• **Task details**
Stop at the line containing "convert appropriate features": write out every line from the beginning of the entries up to and including it, minus the pictures.

BEGIN

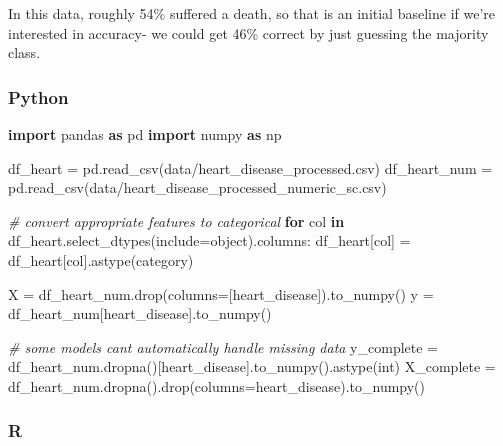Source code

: \documentclass[
  letterpaper,
]{krantz}
\newenvironment{Shaded}{}{}
\newcommand{\BuiltInTok}[1]{\textcolor[rgb]{0.00,0.50,0.00}{#1}}
\newcommand{\CommentTok}[1]{\textcolor[rgb]{0.38,0.63,0.69}{\textit{#1}}}
\newcommand{\ControlFlowTok}[1]{\textcolor[rgb]{0.00,0.44,0.13}{\textbf{#1}}}
\newcommand{\ImportTok}[1]{\textcolor[rgb]{0.00,0.50,0.00}{\textbf{#1}}}
\newcommand{\KeywordTok}[1]{\textcolor[rgb]{0.00,0.44,0.13}{\textbf{#1}}}
\newcommand{\NormalTok}[1]{#1}
\newcommand{\OperatorTok}[1]{\textcolor[rgb]{0.40,0.40,0.40}{#1}}
\newcommand{\StringTok}[1]{\textcolor[rgb]{0.25,0.44,0.63}{#1}}
\begin{document}
In this data, roughly 54\% suffered a death, so that is an initial
baseline if we're interested in accuracy- we could get 46\% correct by
just guessing the majority class.

\subsubsection{Python}

\begin{Shaded}
\begin{Highlighting}[]
\ImportTok{import}\NormalTok{ pandas }\ImportTok{as}\NormalTok{ pd}
\ImportTok{import}\NormalTok{ numpy }\ImportTok{as}\NormalTok{ np}

\NormalTok{df\_heart }\OperatorTok{=}\NormalTok{ pd.read\_csv(}\StringTok{\textquotesingle{}data/heart\_disease\_processed.csv\textquotesingle{}}\NormalTok{)}
\NormalTok{df\_heart\_num }\OperatorTok{=}\NormalTok{ pd.read\_csv(}\StringTok{\textquotesingle{}data/heart\_disease\_processed\_numeric\_sc.csv\textquotesingle{}}\NormalTok{)}

\CommentTok{\# convert appropriate features to categorical}
\ControlFlowTok{for}\NormalTok{ col }\KeywordTok{in}\NormalTok{ df\_heart.select\_dtypes(include}\OperatorTok{=}\StringTok{\textquotesingle{}object\textquotesingle{}}\NormalTok{).columns:}
\NormalTok{    df\_heart[col] }\OperatorTok{=}\NormalTok{ df\_heart[col].astype(}\StringTok{\textquotesingle{}category\textquotesingle{}}\NormalTok{)}

\NormalTok{X }\OperatorTok{=}\NormalTok{ df\_heart\_num.drop(columns}\OperatorTok{=}\NormalTok{[}\StringTok{\textquotesingle{}heart\_disease\textquotesingle{}}\NormalTok{]).to\_numpy()}
\NormalTok{y }\OperatorTok{=}\NormalTok{ df\_heart\_num[}\StringTok{\textquotesingle{}heart\_disease\textquotesingle{}}\NormalTok{].to\_numpy()}

\CommentTok{\# some models can\textquotesingle{}t automatically handle missing data}
\NormalTok{y\_complete }\OperatorTok{=}\NormalTok{ df\_heart\_num.dropna()[}\StringTok{\textquotesingle{}heart\_disease\textquotesingle{}}\NormalTok{].to\_numpy().astype(}\BuiltInTok{int}\NormalTok{)}
\NormalTok{X\_complete }\OperatorTok{=}\NormalTok{ df\_heart\_num.dropna().drop(columns}\OperatorTok{=}\StringTok{\textquotesingle{}heart\_disease\textquotesingle{}}\NormalTok{).to\_numpy()}
\end{Highlighting}
\end{Shaded}

\subsubsection{R}
\end{document}
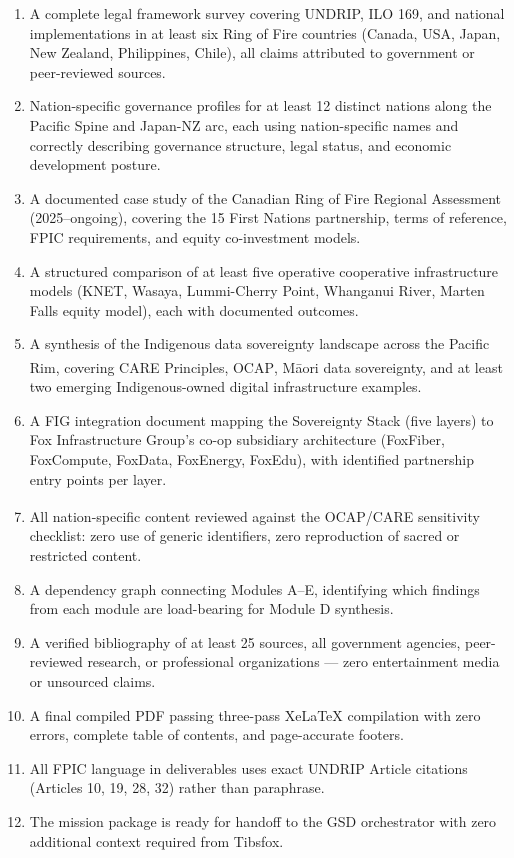 \documentclass[11pt,letterpaper]{article}
\begin{document}
\begin{enumerate}
  \item A complete legal framework survey covering UNDRIP, ILO 169, and national implementations in at least six Ring of Fire countries (Canada, USA, Japan, New Zealand, Philippines, Chile), all claims attributed to government or peer-reviewed sources.
  \item Nation-specific governance profiles for at least 12 distinct nations along the Pacific Spine and Japan-NZ arc, each using nation-specific names and correctly describing governance structure, legal status, and economic development posture.
  \item A documented case study of the Canadian Ring of Fire Regional Assessment (2025--ongoing), covering the 15 First Nations partnership, terms of reference, FPIC requirements, and equity co-investment models.
  \item A structured comparison of at least five operative cooperative infrastructure models (KNET, Wasaya, Lummi-Cherry Point, Whanganui River, Marten Falls equity model), each with documented outcomes.
  \item A synthesis of the Indigenous data sovereignty landscape across the Pacific Rim, covering CARE Principles, OCAP\textsuperscript{\textregistered}, Māori data sovereignty, and at least two emerging Indigenous-owned digital infrastructure examples.
  \item A FIG integration document mapping the Sovereignty Stack (five layers) to Fox Infrastructure Group's co-op subsidiary architecture (FoxFiber, FoxCompute, FoxData, FoxEnergy, FoxEdu), with identified partnership entry points per layer.
  \item All nation-specific content reviewed against the OCAP\textsuperscript{\textregistered}/CARE sensitivity checklist: zero use of generic identifiers, zero reproduction of sacred or restricted content.
  \item A dependency graph connecting Modules A--E, identifying which findings from each module are load-bearing for Module D synthesis.
  \item A verified bibliography of at least 25 sources, all government agencies, peer-reviewed research, or professional organizations --- zero entertainment media or unsourced claims.
  \item A final compiled PDF passing three-pass XeLaTeX compilation with zero errors, complete table of contents, and page-accurate footers.
  \item All FPIC language in deliverables uses exact UNDRIP Article citations (Articles 10, 19, 28, 32) rather than paraphrase.
  \item The mission package is ready for handoff to the GSD orchestrator with zero additional context required from Tibsfox.
\end{enumerate}
\end{document}
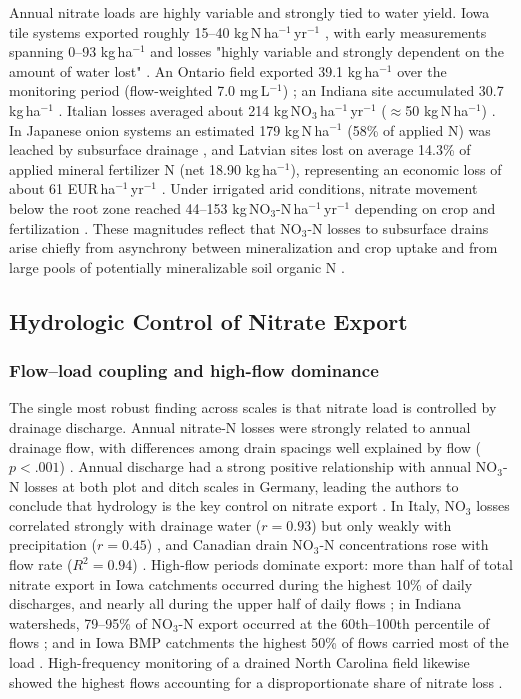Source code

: Annual nitrate loads are highly variable and strongly tied to water yield. Iowa tile systems exported roughly 15--40 kg\,N\,ha$^{-1}$\,yr$^{-1}$ \parencite{Kelley2017,Schilling2012b,Ikenberry2014}, with early measurements spanning 0--93 kg\,ha$^{-1}$ and losses "highly variable and strongly dependent on the amount of water lost" \parencite{BAKER1975}. An Ontario field exported 39.1 kg\,ha$^{-1}$ over the monitoring period (flow-weighted 7.0 mg\,L$^{-1}$) \parencite{Smith2011}; an Indiana site accumulated 30.7 kg\,ha$^{-1}$ \parencite{Williams2022}. Italian losses averaged about 214 kg\,NO$_3$\,ha$^{-1}$\,yr$^{-1}$ ($\approx$50 kg\,N\,ha$^{-1}$) \parencite{ROSSI1991}. In Japanese onion systems an estimated 179 kg\,N\,ha$^{-1}$ (58\% of applied N) was leached by subsurface drainage \parencite{Hayashi1999}, and Latvian sites lost on average 14.3\% of applied mineral fertilizer N (net 18.90 kg\,ha$^{-1}$), representing an economic loss of about 61 EUR\,ha$^{-1}$\,yr$^{-1}$ \parencite{Siksnane2017}. Under irrigated arid conditions, nitrate movement below the root zone reached 44--153 kg\,NO$_3$-N\,ha$^{-1}$\,yr$^{-1}$ depending on crop and fertilization \parencite{ROBBINS1980}. These magnitudes reflect that NO$_3$-N losses to subsurface drains arise chiefly from asynchrony between mineralization and crop uptake and from large pools of potentially mineralizable soil organic N \parencite{Cambardella1999}.

\subsection{Hydrologic Control of Nitrate Export}

\subsubsection{Flow--load coupling and high-flow dominance}

The single most robust finding across scales is that nitrate load is controlled by drainage discharge. Annual nitrate-N losses were strongly related to annual drainage flow, with differences among drain spacings well explained by flow ($p<.001$) \parencite{Kladivko2021}. Annual discharge had a strong positive relationship with annual NO$_3$-N losses at both plot and ditch scales in Germany, leading the authors to conclude that hydrology is the key control on nitrate export \parencite{Bauwe2020}. In Italy, NO$_3$ losses correlated strongly with drainage water ($r=0.93$) but only weakly with precipitation ($r=0.45$) \parencite{ROSSI1991}, and Canadian drain NO$_3$-N concentrations rose with flow rate ($R^2=0.94$) \parencite{Smith2011}. High-flow periods dominate export: more than half of total nitrate export in Iowa catchments occurred during the highest 10\% of daily discharges, and nearly all during the upper half of daily flows \parencite{Ikenberry2014}; in Indiana watersheds, 79--95\% of NO$_3$-N export occurred at the 60th--100th percentile of flows \parencite{Speir2021}; and in Iowa BMP catchments the highest 50\% of flows carried most of the load \parencite{Law2022}. High-frequency monitoring of a drained North Carolina field likewise showed the highest flows accounting for a disproportionate share of nitrate loss \parencite{Liu2020}.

END

• **Task response**
Source code

: \documentclass[
  letterpaper,
]{krantz}
\newenvironment{Shaded}{}{}
\newcommand{\BuiltInTok}[1]{\textcolor[rgb]{0.00,0.50,0.00}{#1}}
\newcommand{\CommentTok}[1]{\textcolor[rgb]{0.38,0.63,0.69}{\textit{#1}}}
\newcommand{\ControlFlowTok}[1]{\textcolor[rgb]{0.00,0.44,0.13}{\textbf{#1}}}
\newcommand{\ImportTok}[1]{\textcolor[rgb]{0.00,0.50,0.00}{\textbf{#1}}}
\newcommand{\KeywordTok}[1]{\textcolor[rgb]{0.00,0.44,0.13}{\textbf{#1}}}
\newcommand{\NormalTok}[1]{#1}
\newcommand{\OperatorTok}[1]{\textcolor[rgb]{0.40,0.40,0.40}{#1}}
\newcommand{\StringTok}[1]{\textcolor[rgb]{0.25,0.44,0.63}{#1}}
\begin{document}
In this data, roughly 54\% suffered a death, so that is an initial
baseline if we're interested in accuracy- we could get 46\% correct by
just guessing the majority class.

\subsubsection{Python}

\begin{Shaded}
\begin{Highlighting}[]
\ImportTok{import}\NormalTok{ pandas }\ImportTok{as}\NormalTok{ pd}
\ImportTok{import}\NormalTok{ numpy }\ImportTok{as}\NormalTok{ np}

\NormalTok{df\_heart }\OperatorTok{=}\NormalTok{ pd.read\_csv(}\StringTok{\textquotesingle{}data/heart\_disease\_processed.csv\textquotesingle{}}\NormalTok{)}
\NormalTok{df\_heart\_num }\OperatorTok{=}\NormalTok{ pd.read\_csv(}\StringTok{\textquotesingle{}data/heart\_disease\_processed\_numeric\_sc.csv\textquotesingle{}}\NormalTok{)}

\CommentTok{\# convert appropriate features to categorical}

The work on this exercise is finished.